Dear Kitty,
When we look for companionship, we seek out other humans. We may have resorted, with less shame than we should have, to dress up dogs like tiny humans or given our cat a voice through amateur ventriloquism. Ultimately it is human contact that we need. It’s those anthropomorphism qualities that are required form a relatable bond with something.
Sometimes when we are trying to help someone else connect with what we have affiliated with, we use specific human qualities so that they can get a very clear expectation. We describe Santa as “like a grandfather” or a woman may be a “mother hen.” We feel these descriptions are universal and provide a good base for assumptions about the nature of the person we are describing.
Yet, there are those of us who have had negative interactions with those important and impressionable relationships that others use to humanize God in order to form a spiritual bond.
If you see God as a Father, but your relationship with a father was abusive, jealous or oppressive; then how can you trust a relationship with a Father in your Christian walk?
What if you see God as only a judge, can you see him as compassionate, forgiving and understanding of your flaws?
Perhaps God is described as a friend, but every friend you had has betrayed you, back stabbed you and walked out of you.

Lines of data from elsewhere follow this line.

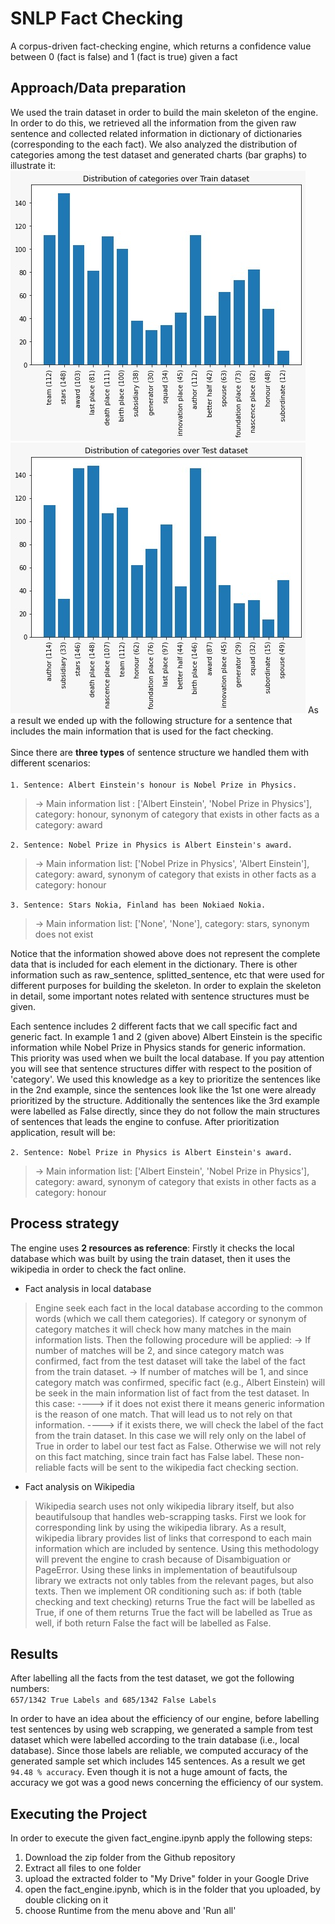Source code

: # SNLP Fact Checking
A corpus-driven fact-checking engine, which returns a confidence value between 0 (fact is false) and 1 (fact is true) given a fact

## Approach/Data preparation
We used the train dataset in order to build the main skeleton of the engine. In order to do this, we retrieved all the information from the given raw sentence and collected related information in dictionary of dictionaries (corresponding to the each fact).
We also analyzed the distribution of categories among the test dataset and generated charts (bar graphs) to illustrate it:
<img src="https://github.com/LittleOneNoise/SNLP_Fact_Checking/blob/73169367f6a24f5e6cb95896b12bd29851bdeafb/Images/distrib_cat_train.jpeg">
<img src="https://github.com/LittleOneNoise/SNLP_Fact_Checking/blob/73169367f6a24f5e6cb95896b12bd29851bdeafb/Images/distrib_cat_test.jpeg">
As a result we ended up with the following structure for a sentence that includes the main information that is used for the fact checking.<br/><br/>
Since there are **three types** of sentence structure we handled them with different scenarios:<br/><br/>
`1. Sentence: Albert Einstein's honour is Nobel Prize in Physics.`<br/>
> -> Main information list : ['Albert Einstein', 'Nobel Prize in Physics'], category: honour, synonym of category that exists in other facts as a category: award

`2. Sentence: Nobel Prize in Physics is Albert Einstein's award.`
> -> Main information list: ['Nobel Prize in Physics', 'Albert Einstein'], category: award, synonym of category that exists in other facts as a category: honour

`3. Sentence: Stars Nokia, Finland has been Nokiaed Nokia.`
> -> Main information list: ['None', 'None'], category: stars, synonym does not exist

Notice that the information showed above does not represent the complete data that is included for each element in the dictionary. There is other information such as raw_sentence, splitted_sentence, etc that were used for different purposes for building the skeleton.
In order to explain the skeleton in detail, some important notes related with sentence structures must be given.

Each sentence includes 2 different facts that we call specific fact and generic fact. In example 1 and 2 (given above) Albert Einstein is the specific information while Nobel Prize in Physics stands for generic information.
This priority was used when we built the local database. If you pay attention you will see that sentence structures differ with respect to the position of 'category'. We used this knowledge as a key to prioritize the sentences like in the 2nd example, since the sentences look like the 1st one were already prioritized by the structure. Additionally the sentences like the 3rd example were labelled as False directly, since they do not follow the main structures of sentences that leads the engine to confuse. After prioritization application, result will be:

`2. Sentence: Nobel Prize in Physics is Albert Einstein's award.`
> -> Main information list: ['Albert Einstein', 'Nobel Prize in Physics'], category: award, synonym of category that exists in other facts as a category: honour

## Process strategy
The engine uses **2 resources as reference**: Firstly it checks the local database which was built by using the train dataset, then it uses the wikipedia in order to check the fact online.<br/>

* Fact analysis in local database

> Engine seek each fact in the local database according to the common words (which we call them categories). If category or synonym of category matches it will check how many matches in the main information lists. Then the following 
procedure will be applied:
-> If number of matches will be 2, and since category match was confirmed, fact from the test dataset will take the label of the fact from the train dataset. 
-> If number of matches will be 1, and since category match was confirmed, specific fact (e.g., Albert Einstein) will be seek in the main information list of fact from the test dataset. In this case:
----> if it does not exist there it means generic information is the reason of one match. That will lead us to not rely on that information.
----> if it exists there, we will check the label of the fact from the train dataset. In this case we will rely only on the label of True in order to label our test fact as False. Otherwise we will not rely on this fact matching, 
since train fact has False label. These non-reliable facts will be sent to the wikipedia fact checking section.

* Fact analysis on Wikipedia

> Wikipedia search uses not only wikipedia library itself, but also beautifulsoup that handles web-scrapping tasks. First we look for corresponding link by using the wikipedia library. As a result, wikipedia library provides list of 
links that correspond to each main information which are included by sentence. Using this methodology will prevent the engine to crash because of Disambiguation or PageError. Using these links in implementation of beautifulsoup 
library we extracts not only tables from the relevant pages, but also texts. Then we implement OR conditioning such as: 
if both (table checking and text checking) returns True the fact will be labelled as True,
if one of them returns True the fact will be labelled as True as well,
if both return False the fact will be labelled as False.

## Results
After labelling all the facts from the test dataset, we got the following numbers:<br/>
`657/1342 True Labels and 685/1342 False Labels`

In order to have an idea about the efficiency of our engine, before labelling test sentences by using web scrapping, we generated a sample from test dataset which were labelled according to the train database (i.e., local database). Since those labels are reliable, we computed accuracy of the generated sample set which includes 145 sentences. As a result we get `94.48 % accuracy`. Even though it is not a huge amount of facts, the accuracy we got was a good news concerning the efficiency of our system.

## Executing the Project
In order to execute the given fact_engine.ipynb apply the following steps:

1. Download the zip folder from the Github repository
2. Extract all files to one folder
3. upload the extracted folder to "My Drive" folder in your Google Drive
4. open the fact_engine.ipynb, which is in the folder that you uploaded, by double clicking on it
5. choose Runtime from the menu above and 'Run all'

What if we see ourselves as made in God’s image? Does that mean that God has all these human flaws and frailties? How then we can we trust the relationship as being infallible?
We have put our God in a little box defined by human qualities that we understand and can readily identify with, but how does this color our understanding for the bigness of a undefinable, by our vocabulary, deity? How could these qualities turn people away from a relationship with God?
It’s time for us to dehumanize God and allow Him to be beyond our understanding. Unconfined, unrestrained by mere comparisons that are flawed across a broad spectrum of interpretation. Our God is flexible and willing to be exactly what you need and meet you right where you are.
Categories: june 2013 diary emtry
Reminds me of a line from The Chronicles of Narnia about Aslan not being a tame lion.=)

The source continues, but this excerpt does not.